The problem is greater with older houses, as opposed to new builds. New houses need a minimum six-star efficiency rating, while the average existing house has a two-star average.
Rental properties are worse. Retrofitting an existing house to have better insulation is expensive, especially for landlords who don’t see any financial benefit to investing in something that helps occupants who aren’t necessarily going to pay more for it.
“It is bloody freezing,” says Mayer, who lives in a house in Richmond with her Australian fiance. They have a heater in just one room, she says, which would be unheard of in northern Europe.
“It’s especially annoying because everyone keeps telling me that I should be used to it because I’m from Germany. Well, we also have proper doors without gaps, thick walls with insulation and double-glazed windows.”
Migrants from colder climates share similar stories. A 2014 survey of 120 European and North American expats, conducted by building products company CSR, found that 75 per cent of them felt Australian homes were colder than they were used to in winter.
Their sentiments may be counterintuitive but they are not unfounded, says Crawford. But it also suggests a cavalier attitude to winter.

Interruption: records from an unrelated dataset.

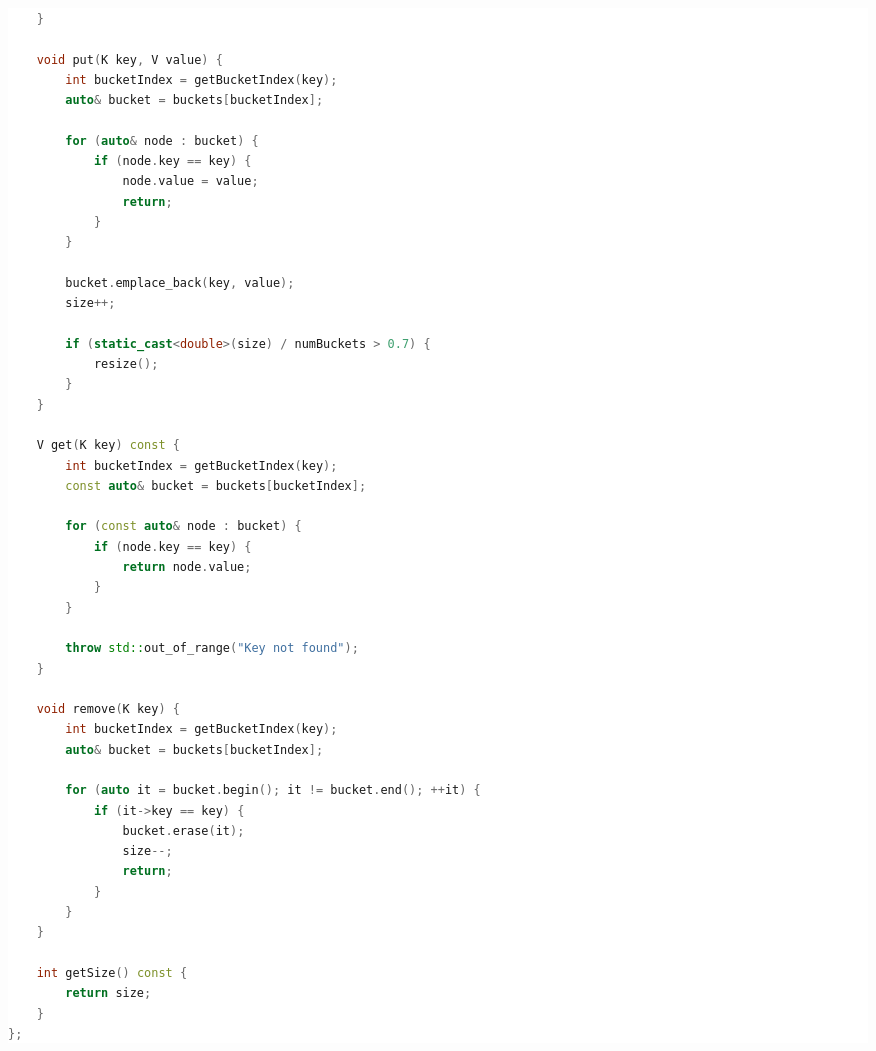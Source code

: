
 ```cpp
    }

    void put(K key, V value) {
        int bucketIndex = getBucketIndex(key);
        auto& bucket = buckets[bucketIndex];

        for (auto& node : bucket) {
            if (node.key == key) {
                node.value = value;
                return;
            }
        }

        bucket.emplace_back(key, value);
        size++;

        if (static_cast<double>(size) / numBuckets > 0.7) {
            resize();
        }
    }

    V get(K key) const {
        int bucketIndex = getBucketIndex(key);
        const auto& bucket = buckets[bucketIndex];

        for (const auto& node : bucket) {
            if (node.key == key) {
                return node.value;
            }
        }

        throw std::out_of_range("Key not found");
    }

    void remove(K key) {
        int bucketIndex = getBucketIndex(key);
        auto& bucket = buckets[bucketIndex];

        for (auto it = bucket.begin(); it != bucket.end(); ++it) {
            if (it->key == key) {
                bucket.erase(it);
                size--;
                return;
            }
        }
    }

    int getSize() const {
        return size;
    }
};
```
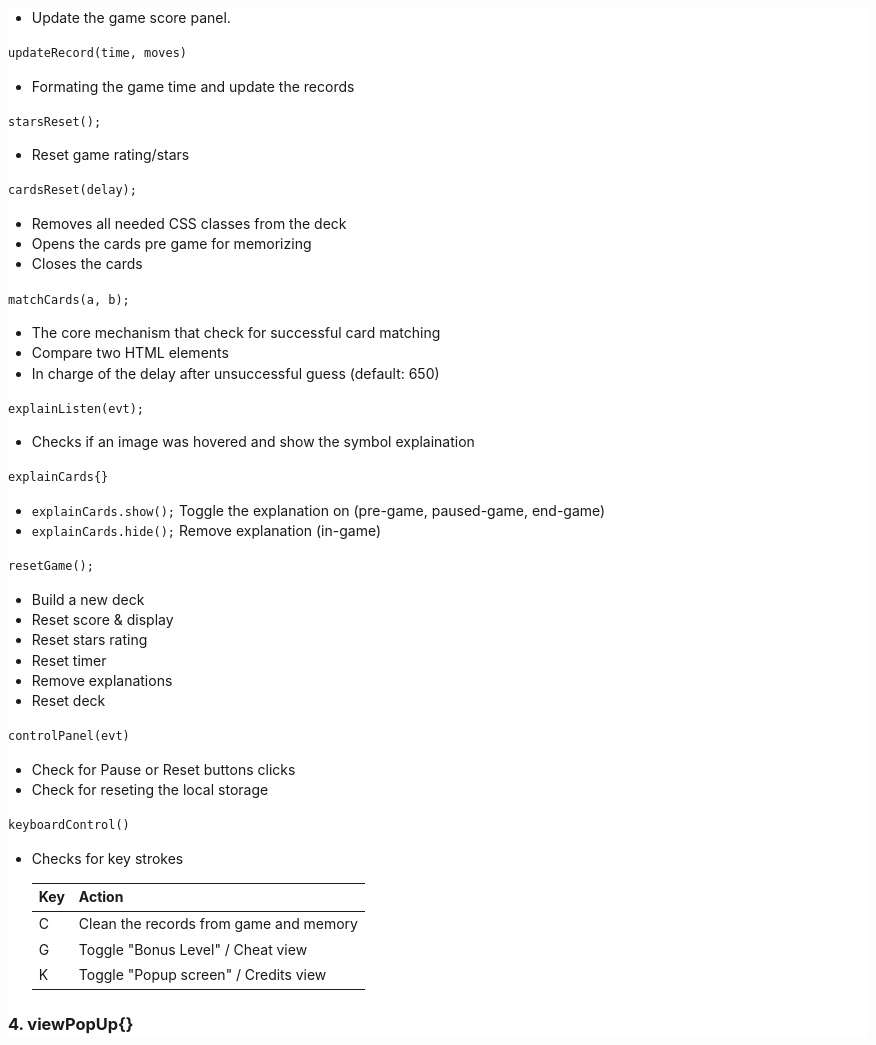 - Update the game score panel.

`updateRecord(time, moves)`

- Formating the game time and update the records 

`starsReset();`

- Reset game rating/stars

`cardsReset(delay);`

- Removes all needed CSS classes from the deck
- Opens the cards pre game for memorizing
- Closes the cards

`matchCards(a, b);`

- The core mechanism that check for successful card matching
- Compare two HTML elements
- In charge of the delay after unsuccessful guess (default: 650)

`explainListen(evt);`

- Checks if an image was hovered and show the symbol explaination

`explainCards{}`
- `explainCards.show();`
Toggle the explanation on (pre-game, paused-game, end-game)
- `explainCards.hide();`
Remove explanation (in-game)
  
`resetGame();`
- Build a new deck
- Reset score & display
- Reset stars rating
- Reset timer
- Remove explanations
- Reset deck

`controlPanel(evt)`

- Check for Pause or Reset buttons clicks
- Check for reseting the local storage

`keyboardControl()`

- Checks for key strokes
  
  | Key | Action |
  |:---|:---|
  | C | Clean the records from game and memory |
  | G | Toggle "Bonus Level" / Cheat view |
  | K | Toggle "Popup screen" / Credits view |

### 4. viewPopUp{}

“Because we think that the climate is not that extreme here, we tend to then think, ‘Oh, we can survive’. But it doesn’t take much less than 18 degrees to get cold, uncomfortable or sick,” Crawford says.

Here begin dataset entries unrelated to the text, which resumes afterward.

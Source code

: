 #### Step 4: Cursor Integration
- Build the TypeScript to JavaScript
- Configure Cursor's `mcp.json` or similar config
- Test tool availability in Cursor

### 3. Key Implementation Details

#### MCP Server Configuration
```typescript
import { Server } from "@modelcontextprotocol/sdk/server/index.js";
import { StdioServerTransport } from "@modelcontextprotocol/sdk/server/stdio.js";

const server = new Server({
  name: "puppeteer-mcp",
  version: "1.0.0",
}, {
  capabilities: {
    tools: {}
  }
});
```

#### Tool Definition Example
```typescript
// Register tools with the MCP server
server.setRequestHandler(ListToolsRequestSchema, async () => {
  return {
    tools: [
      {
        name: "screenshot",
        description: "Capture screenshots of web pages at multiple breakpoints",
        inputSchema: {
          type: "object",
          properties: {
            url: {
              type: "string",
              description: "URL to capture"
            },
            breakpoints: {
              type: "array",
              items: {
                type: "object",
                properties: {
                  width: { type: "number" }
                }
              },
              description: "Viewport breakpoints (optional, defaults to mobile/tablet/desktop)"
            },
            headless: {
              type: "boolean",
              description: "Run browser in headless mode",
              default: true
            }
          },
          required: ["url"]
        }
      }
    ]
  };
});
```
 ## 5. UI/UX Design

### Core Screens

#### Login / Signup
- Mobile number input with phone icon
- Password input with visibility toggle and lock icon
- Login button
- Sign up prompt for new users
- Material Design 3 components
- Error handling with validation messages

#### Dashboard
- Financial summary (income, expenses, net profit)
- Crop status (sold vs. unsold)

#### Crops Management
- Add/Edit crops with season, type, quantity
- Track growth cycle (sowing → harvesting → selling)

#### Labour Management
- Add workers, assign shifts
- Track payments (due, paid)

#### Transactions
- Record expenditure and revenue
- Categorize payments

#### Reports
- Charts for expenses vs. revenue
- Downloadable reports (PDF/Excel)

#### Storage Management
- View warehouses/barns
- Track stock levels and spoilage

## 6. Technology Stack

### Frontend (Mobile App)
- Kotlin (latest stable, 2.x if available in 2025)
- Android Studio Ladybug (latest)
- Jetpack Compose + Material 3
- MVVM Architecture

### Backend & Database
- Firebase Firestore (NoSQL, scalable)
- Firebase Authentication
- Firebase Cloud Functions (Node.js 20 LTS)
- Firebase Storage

In summer, news reports warn about heat waves leading to health problems and even death. But there is another danger that gets far less attention.
A 2015 report published in The Lancet journal found that 0.5 per cent of deaths in Australia can be attributed to hot weather, while 6.5 per cent of deaths are related to cold exposure — one in 15 Australians.

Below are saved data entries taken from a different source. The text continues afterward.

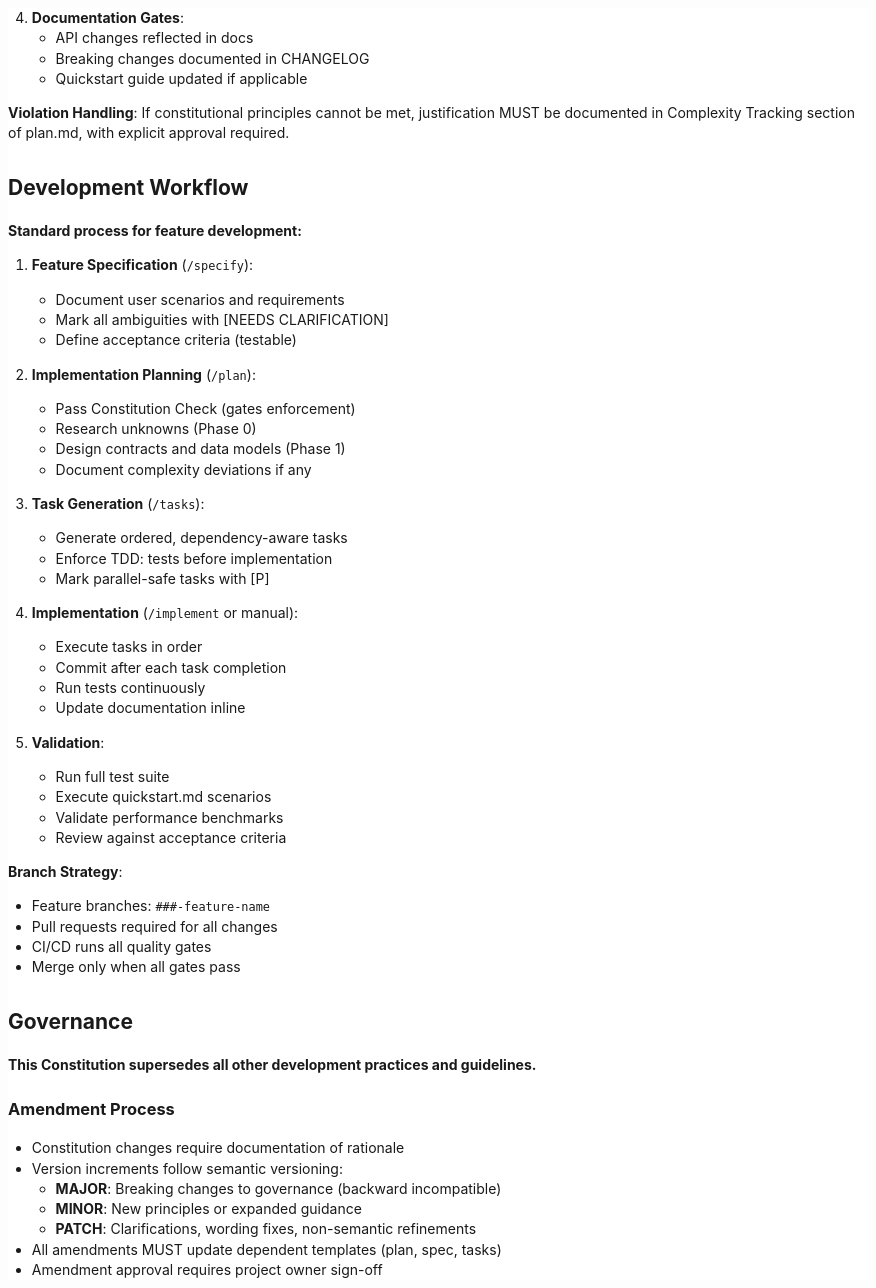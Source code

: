 4. **Documentation Gates**:
   - API changes reflected in docs
   - Breaking changes documented in CHANGELOG
   - Quickstart guide updated if applicable

**Violation Handling**: If constitutional principles cannot be met, justification MUST be documented in Complexity Tracking section of plan.md, with explicit approval required.

## Development Workflow

**Standard process for feature development:**

1. **Feature Specification** (`/specify`):
   - Document user scenarios and requirements
   - Mark all ambiguities with [NEEDS CLARIFICATION]
   - Define acceptance criteria (testable)

2. **Implementation Planning** (`/plan`):
   - Pass Constitution Check (gates enforcement)
   - Research unknowns (Phase 0)
   - Design contracts and data models (Phase 1)
   - Document complexity deviations if any

3. **Task Generation** (`/tasks`):
   - Generate ordered, dependency-aware tasks
   - Enforce TDD: tests before implementation
   - Mark parallel-safe tasks with [P]

4. **Implementation** (`/implement` or manual):
   - Execute tasks in order
   - Commit after each task completion
   - Run tests continuously
   - Update documentation inline

5. **Validation**:
   - Run full test suite
   - Execute quickstart.md scenarios
   - Validate performance benchmarks
   - Review against acceptance criteria

**Branch Strategy**:
- Feature branches: `###-feature-name`
- Pull requests required for all changes
- CI/CD runs all quality gates
- Merge only when all gates pass

## Governance

**This Constitution supersedes all other development practices and guidelines.**

### Amendment Process
- Constitution changes require documentation of rationale
- Version increments follow semantic versioning:
  - **MAJOR**: Breaking changes to governance (backward incompatible)
  - **MINOR**: New principles or expanded guidance
  - **PATCH**: Clarifications, wording fixes, non-semantic refinements
- All amendments MUST update dependent templates (plan, spec, tasks)
- Amendment approval requires project owner sign-off
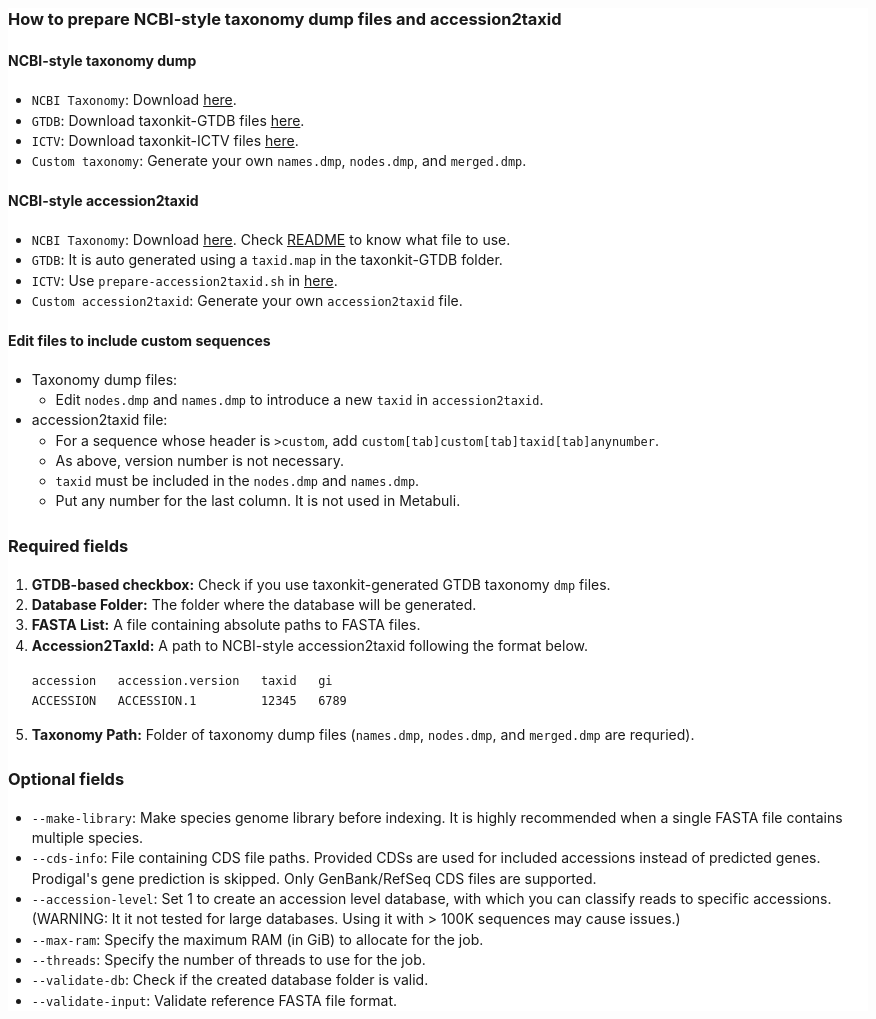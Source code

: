 
### How to prepare NCBI-style taxonomy dump files and accession2taxid
#### NCBI-style taxonomy dump
- `NCBI Taxonomy`: Download [here](https://ftp.ncbi.nlm.nih.gov/pub/taxonomy/new_taxdump/).
- `GTDB`: Download taxonkit-GTDB files [here](https://github.com/shenwei356/gtdb-taxdump/releases).
- `ICTV`: Download taxonkit-ICTV files [here](https://github.com/shenwei356/ictv-taxdump/releases).
- `Custom taxonomy`: Generate your own `names.dmp`, `nodes.dmp`, and `merged.dmp`.


#### NCBI-style accession2taxid
- `NCBI Taxonomy`: Download [here](https://ftp.ncbi.nlm.nih.gov/pub/taxonomy/accession2taxid/). Check [README](https://ftp.ncbi.nlm.nih.gov/pub/taxonomy/accession2taxid/README) to know what file to use. 
- `GTDB`: It is auto generated using a `taxid.map` in the taxonkit-GTDB folder.
- `ICTV`: Use `prepare-accession2taxid.sh` in [here](https://github.com/jaebeom-kim/Metabuli-ICTV-challenge).
- `Custom accession2taxid`: Generate your own `accession2taxid` file.

#### Edit files to include custom sequences
  * Taxonomy dump files:
    * Edit `nodes.dmp` and `names.dmp` to introduce a new `taxid` in `accession2taxid`.
  * accession2taxid file:
    * For a sequence whose header is `>custom`, add `custom[tab]custom[tab]taxid[tab]anynumber`.
    * As above, version number is not necessary.
    * `taxid` must be included in the `nodes.dmp` and `names.dmp`.
    * Put any number for the last column. It is not used in Metabuli.


### Required fields
1. **GTDB-based checkbox:** Check if you use taxonkit-generated GTDB taxonomy `dmp` files. 
2. **Database Folder:** The folder where the database will be generated.
3. **FASTA List:** A file containing absolute paths to FASTA files.
4. **Accession2TaxId:** A path to NCBI-style accession2taxid following the format below. </br>
    ```
    accession   accession.version   taxid   gi
    ACCESSION   ACCESSION.1         12345   6789
    ```
5. **Taxonomy Path:** Folder of taxonomy dump files (`names.dmp`, `nodes.dmp`, and `merged.dmp` are requried).

### Optional fields
- `--make-library`: Make species genome library before indexing. It is highly recommended when a single FASTA file contains multiple species. 
- `--cds-info`: File containing CDS file paths. Provided CDSs are used for included accessions instead of predicted genes. Prodigal's gene prediction is skipped. Only GenBank/RefSeq CDS files are supported.
- `--accession-level`: Set 1 to create an accession level database, with which you can classify reads to specific accessions. </br>
  (WARNING: It it not tested for large databases. Using it with > 100K sequences may cause issues.)
- `--max-ram`: Specify the maximum RAM (in GiB) to allocate for the job.
- `--threads`: Specify the number of threads to use for the job.
- `--validate-db`: Check if the created database folder is valid.
- `--validate-input`: Validate reference FASTA file format.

The report found that that more people died of cold-related illnesses in Australia than in Sweden.
Queensland University of Technology Professor Adrian Barnett says Australia’s poor efficiency standards and indifference to cold weather is a huge public health issue.
“I think because it doesn’t kill people very obviously we kind of put up with it,” he says.
Barnett says cold weather is a silent contributor to heart attacks, strokes and respiratory issues, though it can be hard for doctors to make the connection.
“It’s just not on anybody’s radar. It just looks like you die of a normal heart attack.”
Countries with colder climates, such as Sweden, invest in warm housing because they have to, says Barnett.
“If they had houses like us they would be dropping like flies,” he says.
How do we make Australian houses warmer? Crawford says installing insulation is probably the “lowest hanging fruit”.
Environment Victoria’s Anne Martinelli says a range of government programs, such as the energy efficiency target, can help people invest in better housing, though few of these programs reach renters, many of whom are most vulnerable to poor housing conditions.
She says the answer lies in stricter efficiency regulations.
Environment Victoria has launched a campaign for the state to introduce efficiency standards for rental properties as part of the review of the Residential Tenancies Act. Martinelli says the problem will only be compounded as housing becomes increasingly unaffordable.
“It’s way passed time that this problem can be dismissed as minor or temporary,” she says. “It’s a long-term problem for a lot of people.”